Problem requirements → Take each line in the entries below that holds "技术创新" and show it.

Supplied entries →
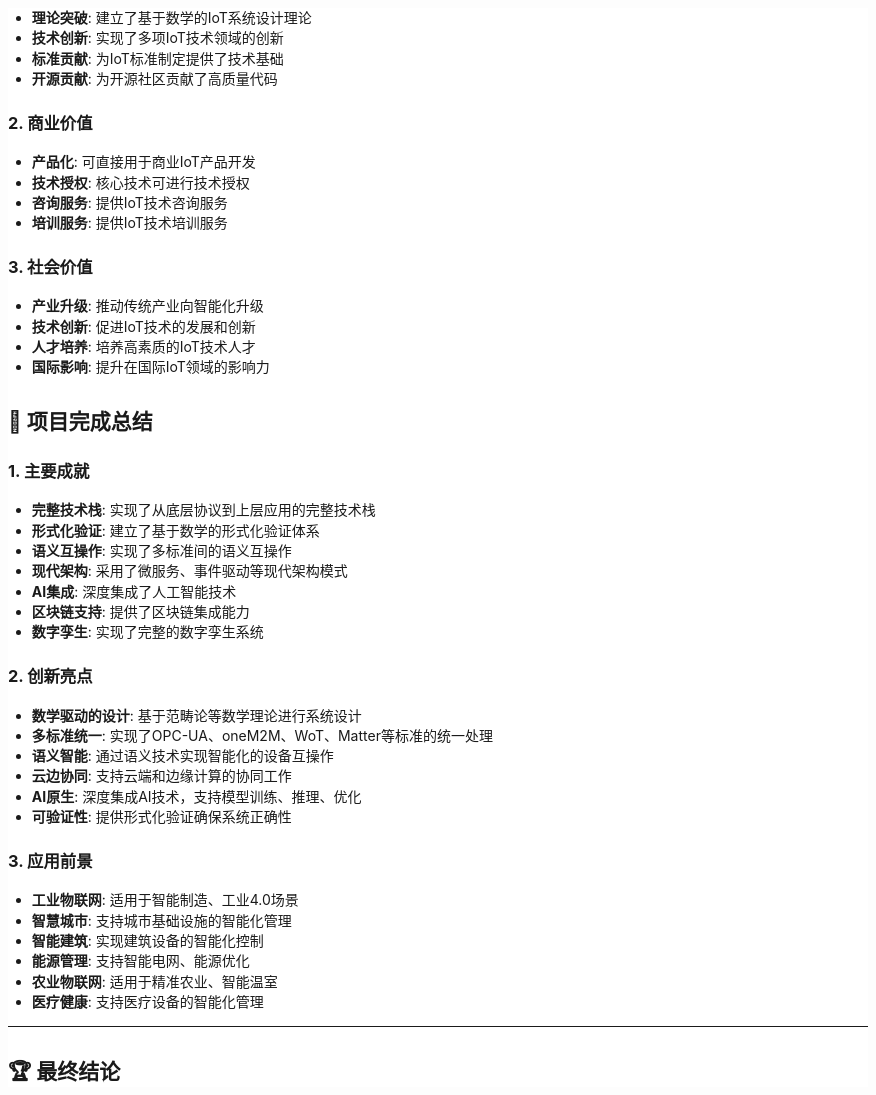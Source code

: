 - **理论突破**: 建立了基于数学的IoT系统设计理论
- **技术创新**: 实现了多项IoT技术领域的创新
- **标准贡献**: 为IoT标准制定提供了技术基础
- **开源贡献**: 为开源社区贡献了高质量代码

### 2. 商业价值

- **产品化**: 可直接用于商业IoT产品开发
- **技术授权**: 核心技术可进行技术授权
- **咨询服务**: 提供IoT技术咨询服务
- **培训服务**: 提供IoT技术培训服务

### 3. 社会价值

- **产业升级**: 推动传统产业向智能化升级
- **技术创新**: 促进IoT技术的发展和创新
- **人才培养**: 培养高素质的IoT技术人才
- **国际影响**: 提升在国际IoT领域的影响力

## 🎉 项目完成总结

### 1. 主要成就

- **完整技术栈**: 实现了从底层协议到上层应用的完整技术栈
- **形式化验证**: 建立了基于数学的形式化验证体系
- **语义互操作**: 实现了多标准间的语义互操作
- **现代架构**: 采用了微服务、事件驱动等现代架构模式
- **AI集成**: 深度集成了人工智能技术
- **区块链支持**: 提供了区块链集成能力
- **数字孪生**: 实现了完整的数字孪生系统

### 2. 创新亮点

- **数学驱动的设计**: 基于范畴论等数学理论进行系统设计
- **多标准统一**: 实现了OPC-UA、oneM2M、WoT、Matter等标准的统一处理
- **语义智能**: 通过语义技术实现智能化的设备互操作
- **云边协同**: 支持云端和边缘计算的协同工作
- **AI原生**: 深度集成AI技术，支持模型训练、推理、优化
- **可验证性**: 提供形式化验证确保系统正确性

### 3. 应用前景

- **工业物联网**: 适用于智能制造、工业4.0场景
- **智慧城市**: 支持城市基础设施的智能化管理
- **智能建筑**: 实现建筑设备的智能化控制
- **能源管理**: 支持智能电网、能源优化
- **农业物联网**: 适用于精准农业、智能温室
- **医疗健康**: 支持医疗设备的智能化管理

---

## 🏆 最终结论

Response →
- **技术创新**: 实现了多项IoT技术领域的创新
- **技术创新**: 促进IoT技术的发展和创新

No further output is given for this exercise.